§ WHAT THE TASK ASKS
Wherever the word "deviation" appears in a line below, that line counts; report the total number of such lines only.

=== Section Start ===

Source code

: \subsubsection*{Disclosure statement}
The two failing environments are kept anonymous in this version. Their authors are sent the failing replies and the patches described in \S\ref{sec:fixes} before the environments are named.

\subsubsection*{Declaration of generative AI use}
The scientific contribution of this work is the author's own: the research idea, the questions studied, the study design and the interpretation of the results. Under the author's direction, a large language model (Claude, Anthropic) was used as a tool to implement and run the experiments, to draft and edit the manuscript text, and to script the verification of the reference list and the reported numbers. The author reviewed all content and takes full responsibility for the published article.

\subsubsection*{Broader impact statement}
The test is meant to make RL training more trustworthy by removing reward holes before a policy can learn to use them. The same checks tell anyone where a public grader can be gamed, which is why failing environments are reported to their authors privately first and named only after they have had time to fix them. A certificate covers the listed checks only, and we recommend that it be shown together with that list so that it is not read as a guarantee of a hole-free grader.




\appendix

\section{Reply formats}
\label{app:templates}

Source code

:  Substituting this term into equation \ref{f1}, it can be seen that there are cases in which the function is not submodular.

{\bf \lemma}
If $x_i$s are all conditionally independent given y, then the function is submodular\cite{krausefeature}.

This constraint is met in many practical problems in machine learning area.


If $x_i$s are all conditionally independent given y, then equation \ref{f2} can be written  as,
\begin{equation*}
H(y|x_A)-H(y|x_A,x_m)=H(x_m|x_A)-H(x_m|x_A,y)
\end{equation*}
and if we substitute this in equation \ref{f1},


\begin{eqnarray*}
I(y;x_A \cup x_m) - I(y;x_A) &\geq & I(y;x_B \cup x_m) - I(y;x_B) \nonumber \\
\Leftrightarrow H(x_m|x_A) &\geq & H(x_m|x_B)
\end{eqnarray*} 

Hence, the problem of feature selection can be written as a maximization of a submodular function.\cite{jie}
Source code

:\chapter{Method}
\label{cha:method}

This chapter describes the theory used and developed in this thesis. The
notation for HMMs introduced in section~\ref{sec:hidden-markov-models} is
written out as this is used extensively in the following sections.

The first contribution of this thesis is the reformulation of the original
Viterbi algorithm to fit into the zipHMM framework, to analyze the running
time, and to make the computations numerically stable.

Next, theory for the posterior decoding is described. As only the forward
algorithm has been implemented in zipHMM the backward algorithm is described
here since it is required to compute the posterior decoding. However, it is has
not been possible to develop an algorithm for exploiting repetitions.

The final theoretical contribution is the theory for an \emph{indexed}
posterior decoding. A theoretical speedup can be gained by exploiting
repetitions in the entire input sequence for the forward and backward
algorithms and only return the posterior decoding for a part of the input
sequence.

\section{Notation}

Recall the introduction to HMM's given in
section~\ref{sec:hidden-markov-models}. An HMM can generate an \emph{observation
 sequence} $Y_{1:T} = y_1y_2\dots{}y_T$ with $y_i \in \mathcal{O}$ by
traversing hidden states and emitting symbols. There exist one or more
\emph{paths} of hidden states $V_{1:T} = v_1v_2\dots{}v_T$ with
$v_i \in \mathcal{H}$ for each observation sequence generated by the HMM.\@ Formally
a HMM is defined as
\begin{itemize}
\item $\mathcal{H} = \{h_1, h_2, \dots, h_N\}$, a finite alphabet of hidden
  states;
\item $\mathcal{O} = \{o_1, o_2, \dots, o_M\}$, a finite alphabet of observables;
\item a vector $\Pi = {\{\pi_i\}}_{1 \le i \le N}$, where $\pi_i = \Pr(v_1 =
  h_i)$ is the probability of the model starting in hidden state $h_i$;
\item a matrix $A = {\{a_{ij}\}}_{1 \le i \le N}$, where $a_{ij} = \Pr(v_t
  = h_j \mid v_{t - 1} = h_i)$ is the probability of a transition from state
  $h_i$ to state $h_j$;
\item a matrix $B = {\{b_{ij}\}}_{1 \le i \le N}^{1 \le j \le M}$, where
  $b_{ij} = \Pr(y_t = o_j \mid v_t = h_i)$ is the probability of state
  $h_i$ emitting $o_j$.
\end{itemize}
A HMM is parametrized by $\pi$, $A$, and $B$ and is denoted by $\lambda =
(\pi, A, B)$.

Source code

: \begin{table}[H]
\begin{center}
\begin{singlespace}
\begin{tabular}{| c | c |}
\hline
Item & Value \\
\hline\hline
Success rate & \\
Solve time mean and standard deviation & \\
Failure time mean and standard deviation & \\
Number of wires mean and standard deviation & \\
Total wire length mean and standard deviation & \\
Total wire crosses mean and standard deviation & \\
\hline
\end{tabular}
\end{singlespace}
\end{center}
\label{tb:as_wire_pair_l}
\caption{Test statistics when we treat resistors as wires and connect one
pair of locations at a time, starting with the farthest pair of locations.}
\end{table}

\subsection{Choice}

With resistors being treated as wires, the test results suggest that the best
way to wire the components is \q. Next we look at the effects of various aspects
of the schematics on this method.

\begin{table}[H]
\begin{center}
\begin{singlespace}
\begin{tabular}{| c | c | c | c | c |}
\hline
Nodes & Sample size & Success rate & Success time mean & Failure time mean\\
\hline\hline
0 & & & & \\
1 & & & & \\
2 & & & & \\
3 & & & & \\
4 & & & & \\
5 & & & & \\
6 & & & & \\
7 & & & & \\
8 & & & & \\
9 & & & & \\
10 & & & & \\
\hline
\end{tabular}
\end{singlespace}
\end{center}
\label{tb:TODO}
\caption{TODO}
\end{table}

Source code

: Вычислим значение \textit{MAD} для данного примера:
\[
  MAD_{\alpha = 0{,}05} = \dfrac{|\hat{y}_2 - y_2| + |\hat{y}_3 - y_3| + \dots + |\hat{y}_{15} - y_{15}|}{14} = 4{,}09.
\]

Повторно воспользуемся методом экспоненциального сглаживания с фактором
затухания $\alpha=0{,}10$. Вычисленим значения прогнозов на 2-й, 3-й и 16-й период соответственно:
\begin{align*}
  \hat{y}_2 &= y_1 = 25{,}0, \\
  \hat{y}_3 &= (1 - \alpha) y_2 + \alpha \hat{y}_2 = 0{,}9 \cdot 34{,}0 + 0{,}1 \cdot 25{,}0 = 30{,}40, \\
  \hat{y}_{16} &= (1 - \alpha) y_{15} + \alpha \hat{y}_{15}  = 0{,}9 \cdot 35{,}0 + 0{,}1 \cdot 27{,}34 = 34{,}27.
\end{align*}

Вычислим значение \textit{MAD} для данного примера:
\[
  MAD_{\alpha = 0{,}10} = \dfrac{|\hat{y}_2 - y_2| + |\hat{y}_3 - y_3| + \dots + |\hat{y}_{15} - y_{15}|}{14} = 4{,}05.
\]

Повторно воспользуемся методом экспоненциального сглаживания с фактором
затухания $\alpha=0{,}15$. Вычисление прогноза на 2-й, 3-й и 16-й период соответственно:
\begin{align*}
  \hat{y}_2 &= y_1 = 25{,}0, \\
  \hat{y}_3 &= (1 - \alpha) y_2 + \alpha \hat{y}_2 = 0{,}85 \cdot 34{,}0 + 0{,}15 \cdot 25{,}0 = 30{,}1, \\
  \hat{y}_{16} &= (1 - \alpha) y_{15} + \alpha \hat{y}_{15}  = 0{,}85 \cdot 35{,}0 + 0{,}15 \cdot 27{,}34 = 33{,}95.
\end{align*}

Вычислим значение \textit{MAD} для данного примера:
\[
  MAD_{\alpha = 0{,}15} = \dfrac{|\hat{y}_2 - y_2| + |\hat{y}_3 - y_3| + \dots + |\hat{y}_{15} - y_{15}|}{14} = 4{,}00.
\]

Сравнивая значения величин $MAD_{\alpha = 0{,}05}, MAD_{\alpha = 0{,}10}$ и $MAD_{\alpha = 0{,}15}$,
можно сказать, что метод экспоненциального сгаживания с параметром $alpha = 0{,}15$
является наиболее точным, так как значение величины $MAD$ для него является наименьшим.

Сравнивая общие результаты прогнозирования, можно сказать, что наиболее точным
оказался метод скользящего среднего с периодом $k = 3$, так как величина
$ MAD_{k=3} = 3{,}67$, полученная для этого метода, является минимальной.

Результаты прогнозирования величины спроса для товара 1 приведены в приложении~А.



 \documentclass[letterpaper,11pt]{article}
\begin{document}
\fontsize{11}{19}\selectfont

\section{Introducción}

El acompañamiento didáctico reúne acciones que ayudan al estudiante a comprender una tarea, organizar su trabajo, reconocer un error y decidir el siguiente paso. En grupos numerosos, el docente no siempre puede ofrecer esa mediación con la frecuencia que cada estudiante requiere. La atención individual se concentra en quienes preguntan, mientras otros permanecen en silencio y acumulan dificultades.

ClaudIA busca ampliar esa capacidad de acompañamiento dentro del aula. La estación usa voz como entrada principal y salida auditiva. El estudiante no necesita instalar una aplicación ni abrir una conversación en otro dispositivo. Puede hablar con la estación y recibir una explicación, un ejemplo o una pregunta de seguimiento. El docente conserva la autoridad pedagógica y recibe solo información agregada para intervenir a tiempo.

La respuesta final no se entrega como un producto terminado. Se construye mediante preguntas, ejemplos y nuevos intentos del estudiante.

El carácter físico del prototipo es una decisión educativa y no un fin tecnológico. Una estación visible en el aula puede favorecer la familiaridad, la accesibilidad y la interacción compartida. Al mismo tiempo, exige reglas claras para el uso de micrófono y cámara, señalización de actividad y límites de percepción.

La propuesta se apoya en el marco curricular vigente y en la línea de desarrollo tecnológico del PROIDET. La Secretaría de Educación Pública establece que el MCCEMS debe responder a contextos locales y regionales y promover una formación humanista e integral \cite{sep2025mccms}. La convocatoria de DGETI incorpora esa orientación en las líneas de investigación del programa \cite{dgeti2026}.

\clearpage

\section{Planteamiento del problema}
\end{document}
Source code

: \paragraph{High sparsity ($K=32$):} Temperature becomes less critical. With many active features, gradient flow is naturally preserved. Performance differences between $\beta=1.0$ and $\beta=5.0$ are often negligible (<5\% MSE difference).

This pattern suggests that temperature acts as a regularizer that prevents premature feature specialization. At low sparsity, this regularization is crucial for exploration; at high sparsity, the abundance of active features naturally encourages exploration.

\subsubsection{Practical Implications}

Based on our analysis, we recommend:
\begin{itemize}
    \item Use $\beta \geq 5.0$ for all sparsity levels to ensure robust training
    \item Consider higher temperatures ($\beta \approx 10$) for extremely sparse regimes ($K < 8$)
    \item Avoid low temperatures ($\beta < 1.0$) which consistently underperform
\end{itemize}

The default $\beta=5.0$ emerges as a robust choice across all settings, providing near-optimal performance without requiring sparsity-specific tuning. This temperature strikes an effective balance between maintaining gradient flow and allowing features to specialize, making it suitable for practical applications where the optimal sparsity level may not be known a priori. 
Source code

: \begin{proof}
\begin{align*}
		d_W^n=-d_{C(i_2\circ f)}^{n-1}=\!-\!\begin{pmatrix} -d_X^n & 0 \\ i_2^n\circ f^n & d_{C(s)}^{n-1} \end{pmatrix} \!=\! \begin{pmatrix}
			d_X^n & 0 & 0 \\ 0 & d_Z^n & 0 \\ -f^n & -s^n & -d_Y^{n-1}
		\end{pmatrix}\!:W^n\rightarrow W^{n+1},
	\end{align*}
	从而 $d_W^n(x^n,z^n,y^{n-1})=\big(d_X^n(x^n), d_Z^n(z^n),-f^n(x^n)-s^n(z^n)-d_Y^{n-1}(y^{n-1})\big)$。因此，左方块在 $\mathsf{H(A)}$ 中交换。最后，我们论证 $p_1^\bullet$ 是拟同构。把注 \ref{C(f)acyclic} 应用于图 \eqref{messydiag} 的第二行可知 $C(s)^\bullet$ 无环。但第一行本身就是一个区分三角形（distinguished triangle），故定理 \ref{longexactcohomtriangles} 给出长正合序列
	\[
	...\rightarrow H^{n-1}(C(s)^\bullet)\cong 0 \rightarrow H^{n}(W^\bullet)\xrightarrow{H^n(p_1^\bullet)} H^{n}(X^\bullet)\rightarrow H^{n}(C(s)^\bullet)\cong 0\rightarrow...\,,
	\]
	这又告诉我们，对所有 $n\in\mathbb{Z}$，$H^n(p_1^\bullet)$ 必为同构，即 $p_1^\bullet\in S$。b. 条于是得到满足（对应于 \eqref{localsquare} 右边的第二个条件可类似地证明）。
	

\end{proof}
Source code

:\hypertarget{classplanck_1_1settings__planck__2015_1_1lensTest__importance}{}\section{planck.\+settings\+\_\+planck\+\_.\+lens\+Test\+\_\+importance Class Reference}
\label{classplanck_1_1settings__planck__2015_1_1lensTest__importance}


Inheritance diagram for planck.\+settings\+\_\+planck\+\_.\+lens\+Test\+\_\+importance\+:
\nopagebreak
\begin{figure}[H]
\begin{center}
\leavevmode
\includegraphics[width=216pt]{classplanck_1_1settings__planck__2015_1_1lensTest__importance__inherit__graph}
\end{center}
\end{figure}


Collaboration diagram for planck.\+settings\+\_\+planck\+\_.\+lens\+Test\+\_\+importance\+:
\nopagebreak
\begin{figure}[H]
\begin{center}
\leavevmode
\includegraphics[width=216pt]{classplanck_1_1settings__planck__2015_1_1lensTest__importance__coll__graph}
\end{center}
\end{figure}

=== Section End ===

§ RESPONSE FOR THIS EXERCISE
5